Russian Mars-mission craft goes off course

Engine on unmanned probe to one of the planet’s moons fails to fire, sending it veering off course.

Russian Mars spacecraft

An unmanned Russian spacecraft on a mission to one of Mars’ moons has failed to take its proper course after launch, the Interfax news agency has quoted the head of the Russian space agency Roskosmos as saying.

Vladimir Popovkin, the chief of the space agency, said on Wednesday that an engine failed to fire on the Phobos-Grunt probe after it had reached Earth orbit.

He said the ignition failures were probably due to a failure of the craft’s orientation system.

The craft was on a mission to bring back soil samples from Phobos, one of Mars’ moons.

In a forum on the mission’s official website, Anton Ledkov, an official with the Russian Space Research Institute, said that there was no telemetry being received from the spacecraft.

However, Popovkin said that scientists were still in contact with it, and had three days to set it back on course before its batteries ran out, Interfax reported.

“The engine did not fire, neither the first nor the second burn occurred. This means that the craft was unable to find its bearings by the stars,” the agency quoted him as saying.

The craft was launched at 2:16am local time on Wednesday (20:16 GMT on Tuesday) from the Russian-leased Baikonur cosmodrome in Kazakhstan.

Russia’s federal space agency said the craft separated successfully from the booster about 11 minutes later.

It was to take the robotic probe a few hours to conduct a series of preliminary manoeuvres before it could head towards Mars.

The return vehicle was to carry up to 200 grams of soil from Phobos back to Earth in August 2014.

Speaking to Al Jazeera, Morris Jones, a Sydney-based space analyst, said that it was unclear what exactly the problem with the craft was.

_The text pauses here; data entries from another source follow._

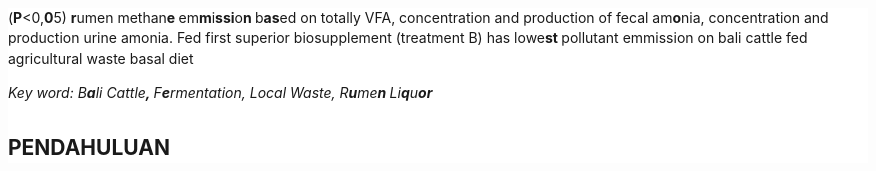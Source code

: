 (</span><span class="font7" style="font-weight:bold;">P</span><span class="font7">&lt;0,</span><span class="font7" style="font-weight:bold;">0</span><span class="font7">5) </span><span class="font7" style="font-weight:bold;">r</span><span class="font7">umen methan</span><span class="font7" style="font-weight:bold;">e </span><span class="font7">em</span><span class="font7" style="font-weight:bold;">m</span><span class="font7">i</span><span class="font7" style="font-weight:bold;">ssi</span><span class="font7">o</span><span class="font7" style="font-weight:bold;">n </span><span class="font7">b</span><span class="font7" style="font-weight:bold;">as</span><span class="font7">ed on totally VFA, concentration and production of fecal am</span><span class="font7" style="font-weight:bold;">o</span><span class="font7">nia, concentration and production urine amonia. Fed first superior biosupplement (treatment B) has lowe</span><span class="font7" style="font-weight:bold;">st </span><span class="font7">pollutant emmission on bali cattle fed agricultural waste basal diet</span></p>
<p><span class="font7" style="font-style:italic;">Key word: B</span><span class="font7" style="font-weight:bold;font-style:italic;">a</span><span class="font7" style="font-style:italic;">li Cattle</span><span class="font7" style="font-weight:bold;font-style:italic;">, </span><span class="font7" style="font-style:italic;">F</span><span class="font7" style="font-weight:bold;font-style:italic;">e</span><span class="font7" style="font-style:italic;">rmentation, Local Waste, R</span><span class="font7" style="font-weight:bold;font-style:italic;">u</span><span class="font7" style="font-style:italic;">me</span><span class="font7" style="font-weight:bold;font-style:italic;">n </span><span class="font7" style="font-style:italic;">Li</span><span class="font7" style="font-weight:bold;font-style:italic;">q</span><span class="font7" style="font-style:italic;">u</span><span class="font7" style="font-weight:bold;font-style:italic;">or</span></p>
<h2><a name="bookmark4"></a><span class="font7" style="font-weight:bold;"><a name="bookmark5"></a>PENDAHULUAN</span></h2>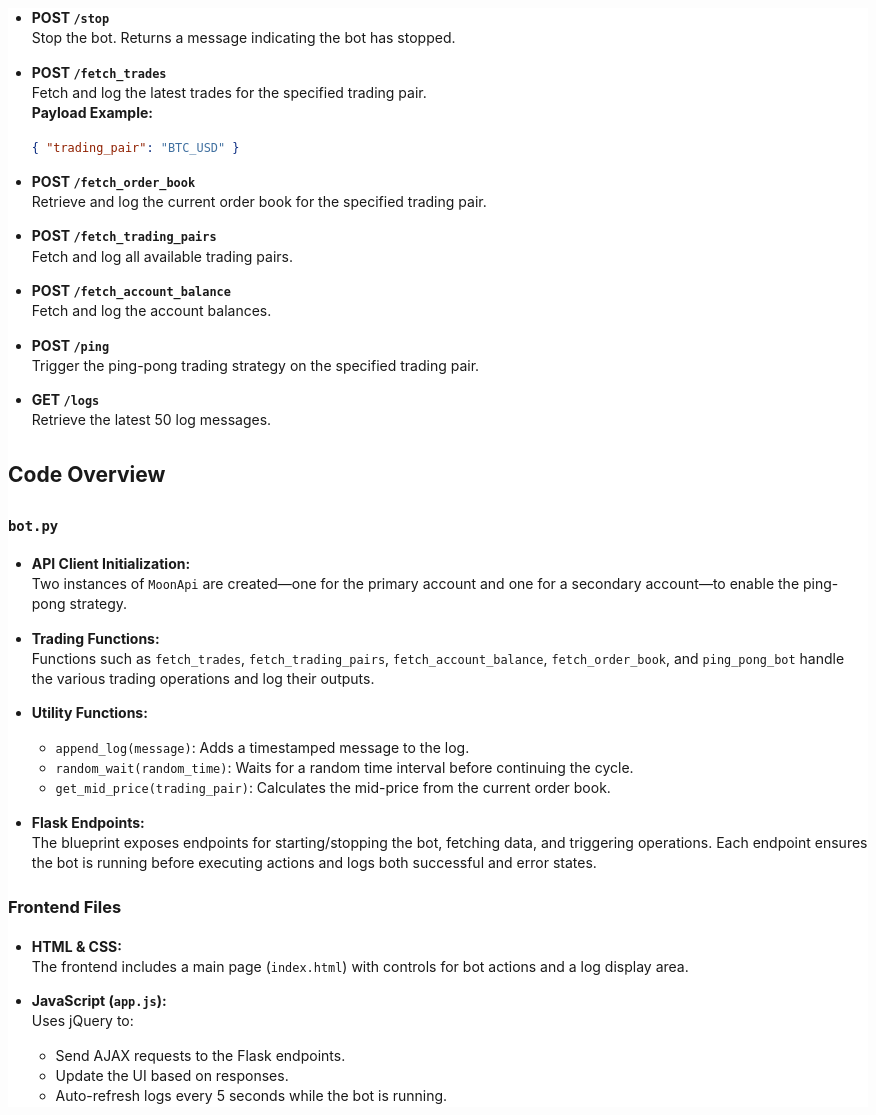 - **POST `/stop`**  
  Stop the bot. Returns a message indicating the bot has stopped.

- **POST `/fetch_trades`**  
  Fetch and log the latest trades for the specified trading pair.  
  **Payload Example:**
  ```json
  { "trading_pair": "BTC_USD" }
  ```

- **POST `/fetch_order_book`**  
  Retrieve and log the current order book for the specified trading pair.

- **POST `/fetch_trading_pairs`**  
  Fetch and log all available trading pairs.

- **POST `/fetch_account_balance`**  
  Fetch and log the account balances.

- **POST `/ping`**  
  Trigger the ping-pong trading strategy on the specified trading pair.

- **GET `/logs`**  
  Retrieve the latest 50 log messages.

## Code Overview

### `bot.py`

- **API Client Initialization:**  
  Two instances of `MoonApi` are created—one for the primary account and one for a secondary account—to enable the ping-pong strategy.

- **Trading Functions:**  
  Functions such as `fetch_trades`, `fetch_trading_pairs`, `fetch_account_balance`, `fetch_order_book`, and `ping_pong_bot` handle the various trading operations and log their outputs.

- **Utility Functions:**  
  - `append_log(message)`: Adds a timestamped message to the log.
  - `random_wait(random_time)`: Waits for a random time interval before continuing the cycle.
  - `get_mid_price(trading_pair)`: Calculates the mid-price from the current order book.

- **Flask Endpoints:**  
  The blueprint exposes endpoints for starting/stopping the bot, fetching data, and triggering operations. Each endpoint ensures the bot is running before executing actions and logs both successful and error states.

### Frontend Files

- **HTML & CSS:**  
  The frontend includes a main page (`index.html`) with controls for bot actions and a log display area.
  
- **JavaScript (`app.js`):**  
  Uses jQuery to:
  - Send AJAX requests to the Flask endpoints.
  - Update the UI based on responses.
  - Auto-refresh logs every 5 seconds while the bot is running.
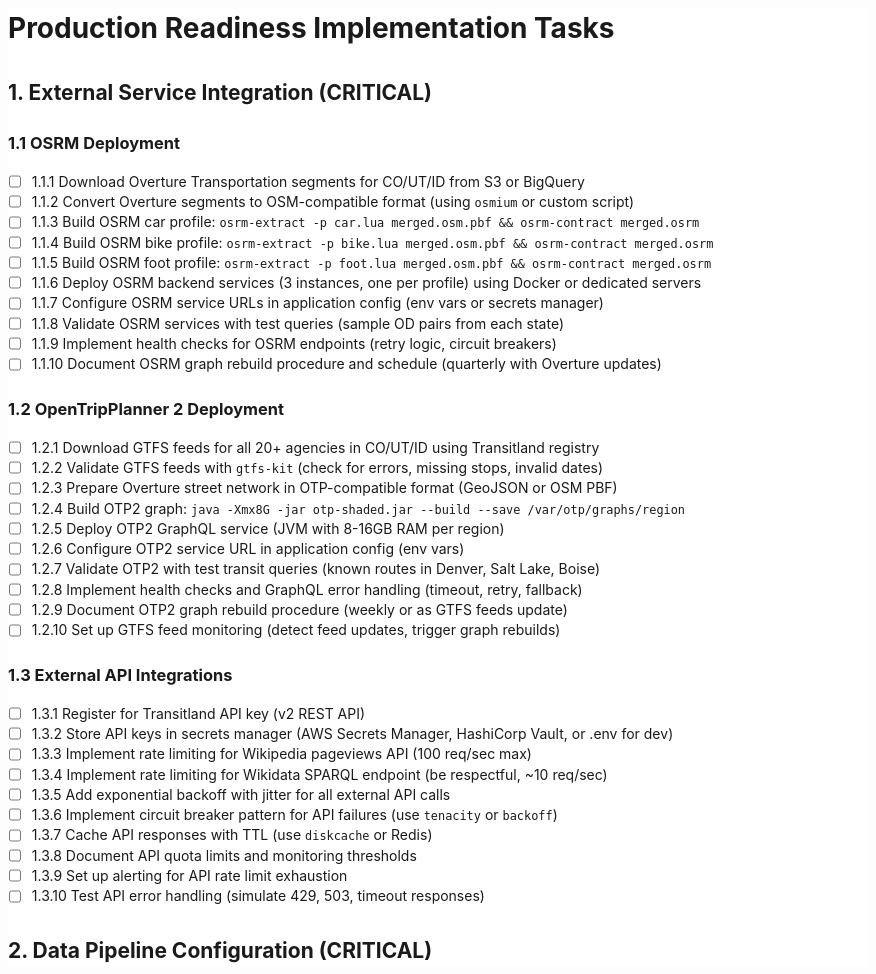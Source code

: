 # Production Readiness Implementation Tasks

## 1. External Service Integration (CRITICAL)

### 1.1 OSRM Deployment

- [ ] 1.1.1 Download Overture Transportation segments for CO/UT/ID from S3 or BigQuery
- [ ] 1.1.2 Convert Overture segments to OSM-compatible format (using `osmium` or custom script)
- [ ] 1.1.3 Build OSRM car profile: `osrm-extract -p car.lua merged.osm.pbf && osrm-contract merged.osrm`
- [ ] 1.1.4 Build OSRM bike profile: `osrm-extract -p bike.lua merged.osm.pbf && osrm-contract merged.osrm`
- [ ] 1.1.5 Build OSRM foot profile: `osrm-extract -p foot.lua merged.osm.pbf && osrm-contract merged.osrm`
- [ ] 1.1.6 Deploy OSRM backend services (3 instances, one per profile) using Docker or dedicated servers
- [ ] 1.1.7 Configure OSRM service URLs in application config (env vars or secrets manager)
- [ ] 1.1.8 Validate OSRM services with test queries (sample OD pairs from each state)
- [ ] 1.1.9 Implement health checks for OSRM endpoints (retry logic, circuit breakers)
- [ ] 1.1.10 Document OSRM graph rebuild procedure and schedule (quarterly with Overture updates)

### 1.2 OpenTripPlanner 2 Deployment

- [ ] 1.2.1 Download GTFS feeds for all 20+ agencies in CO/UT/ID using Transitland registry
- [ ] 1.2.2 Validate GTFS feeds with `gtfs-kit` (check for errors, missing stops, invalid dates)
- [ ] 1.2.3 Prepare Overture street network in OTP-compatible format (GeoJSON or OSM PBF)
- [ ] 1.2.4 Build OTP2 graph: `java -Xmx8G -jar otp-shaded.jar --build --save /var/otp/graphs/region`
- [ ] 1.2.5 Deploy OTP2 GraphQL service (JVM with 8-16GB RAM per region)
- [ ] 1.2.6 Configure OTP2 service URL in application config (env vars)
- [ ] 1.2.7 Validate OTP2 with test transit queries (known routes in Denver, Salt Lake, Boise)
- [ ] 1.2.8 Implement health checks and GraphQL error handling (timeout, retry, fallback)
- [ ] 1.2.9 Document OTP2 graph rebuild procedure (weekly or as GTFS feeds update)
- [ ] 1.2.10 Set up GTFS feed monitoring (detect feed updates, trigger graph rebuilds)

### 1.3 External API Integrations

- [ ] 1.3.1 Register for Transitland API key (v2 REST API)
- [ ] 1.3.2 Store API keys in secrets manager (AWS Secrets Manager, HashiCorp Vault, or .env for dev)
- [ ] 1.3.3 Implement rate limiting for Wikipedia pageviews API (100 req/sec max)
- [ ] 1.3.4 Implement rate limiting for Wikidata SPARQL endpoint (be respectful, ~10 req/sec)
- [ ] 1.3.5 Add exponential backoff with jitter for all external API calls
- [ ] 1.3.6 Implement circuit breaker pattern for API failures (use `tenacity` or `backoff`)
- [ ] 1.3.7 Cache API responses with TTL (use `diskcache` or Redis)
- [ ] 1.3.8 Document API quota limits and monitoring thresholds
- [ ] 1.3.9 Set up alerting for API rate limit exhaustion
- [ ] 1.3.10 Test API error handling (simulate 429, 503, timeout responses)

## 2. Data Pipeline Configuration (CRITICAL)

“They think there may be a problem with the computers, and instead of just resetting it, they may need to upload some more coordinates or some more instructions. And if that’s all it takes to get this probe back on its mission, that would be a good thing,” he said.

First attempt since 1996

The $170 million mission was to be Russia’s first interplanetary endeavour since the Soviet era. A previous robotic mission to Mars in 1996 ended in failure after the probe crashed into the Pacific following an engine failure.

This latest mission was originally scheduled to take place in October 2009, but was postponed after there were delays getting the probe ready.

The 13.2 tonne spacecraft is the heaviest interplanetary probe ever to be launched. Fuel accounts for most of the weight of the craft, which was manufactured at the Moscow-based NPO Lavochkin.

The same company had designed the craft that failed in 1996, and two of its probes launched to Phobos in 1988 also failed. One was lost a few months after launch due to an operator’s mistake, and contact was lost with its twin while it was orbiting Mars.

Viktor Khartov, NPO Lavochkin’s chief, described the current mission as essential to maintain the nation’s technological expertise in robotic missions to other planets.

“This is practically the last chance for the people who participated in the previous project to share their experience with the next generation, to preserve the continuity,” Khartov said before the launch, according to Interfax.

“This is going to be a massive blow to Russia if this fails, because they have not tried to reach Mars since 1996 … and that last attempt was also a failure. So the Russians have not had a successful mission sent to Mars since the fall of the Soviet Union,” Jones, the analyst, said.

“It’s almost as if missions to Mars are somehow jinxed: they fail for all sorts of reasons. Rockets fail, spacecraft fail, controllers send the wrong instruction – you can pick almost any cause and its brought down a Mars mission at some point in history.”